Baby You Can Stop Running
Disclaimer: I do not own Twilight
Chapter Eighteen
Jacob's POV
I stomped into the office of my shop and threw my weight into my chair; it jolted back hard with my body weight before adjusting to it. I didn't care. I could have broken it and it wouldn't have mattered, hell, I wouldn't have cared if I got hurt in the process. At least then I would have had an excuse to go to the hospital. Besides, Bella was always sympathetic to the hurt. If I was able to injure myself then maybe she would at least come and talk to me, let me explain what had prompted my behavior all those years ago.
I guess I never really believed that she was pregnant; we had only had sex three times. Three times and she became pregnant? It just didn't seem possible. We had taken all the necessary precautions, and okay, the condom broke that last time that we had, but it was one, tiny mistake. Surely it hadn't been enough to knock her up. But then, when she came to me and we went to our spot at the beach and she told me she was. How was I supposed to react?
I think I figured that she had been trying to secure me, to trap me, to make me belong to her and only her. It was vain, and maybe I was vain then, maybe even now I'm still just as vain. But I was sixteen for Christ sake and I wasn't completely unaware of the looks that girls gave me. Still, I knew I loved Bella, even then, I just figured that with her leaving for California that maybe we would have an open relationship, and when she came home for holidays it would be just us again. Sick thought… I know that now at least.
Letting Bella leave without talking to her had been the biggest regret of my life. It just took me a while to figure that out. The thing is, seeing her for the first time since she left for California knocked the wind right out of me and I hadn't been expecting that. Mainly because as the time passed I began to think less about her, to think less about what had happened between us.

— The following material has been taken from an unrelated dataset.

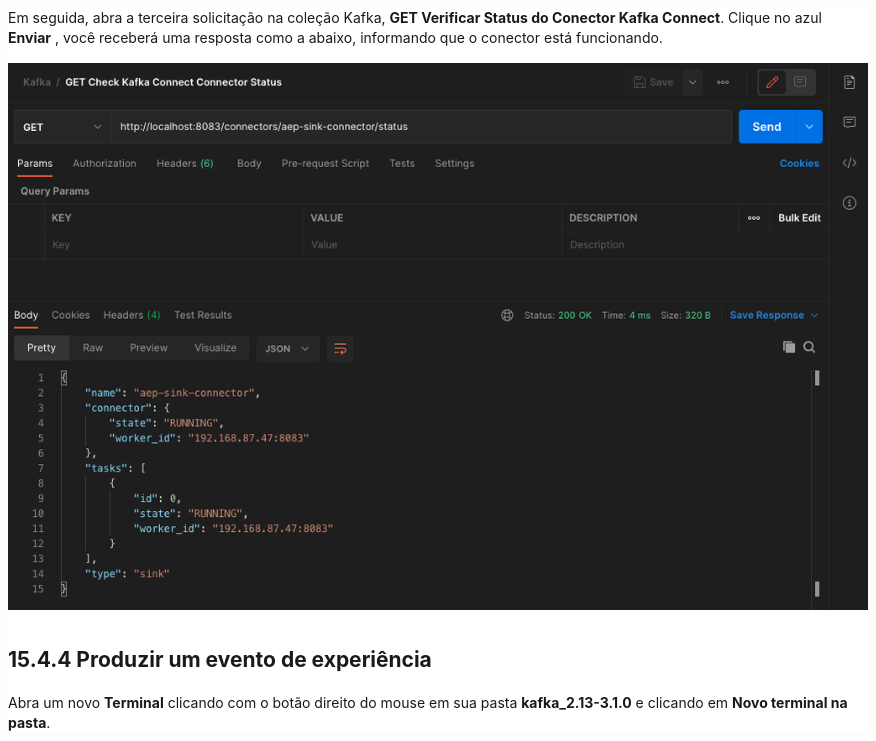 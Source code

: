 Em seguida, abra a terceira solicitação na coleção Kafka, **GET Verificar Status do Conector Kafka Connect**. Clique no azul **Enviar** , você receberá uma resposta como a abaixo, informando que o conector está funcionando.

![Kafka](./images/kc14.png)

## 15.4.4 Produzir um evento de experiência

Abra um novo **Terminal** clicando com o botão direito do mouse em sua pasta **kafka_2.13-3.1.0** e clicando em **Novo terminal na pasta**.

I had been able to push it back into the depths of my mind, to bury it along with all the other crap things I had ever done in my life, with all the other past regrets. If I was going to be honest with myself, I would have to admit, that Bella was the biggest regret of my life. Not our relationship, but the way that I ended our relationship. I had let the best thing that I had ever had, slip through my fingers like a child playing with sand.
I guess time does that to you; you don't heal per say, but you find other ways to make the pain more bearable, until in one brief moment it all comes rushing right back. I should have been expecting her to come back, it seemed logical with the events that had taken place over the past two weeks. What with the shooting and Charlie's injury. I knew better than to think Bella would continue to stay away when her father needed her. Still, two weeks had passed and she hadn't shown up.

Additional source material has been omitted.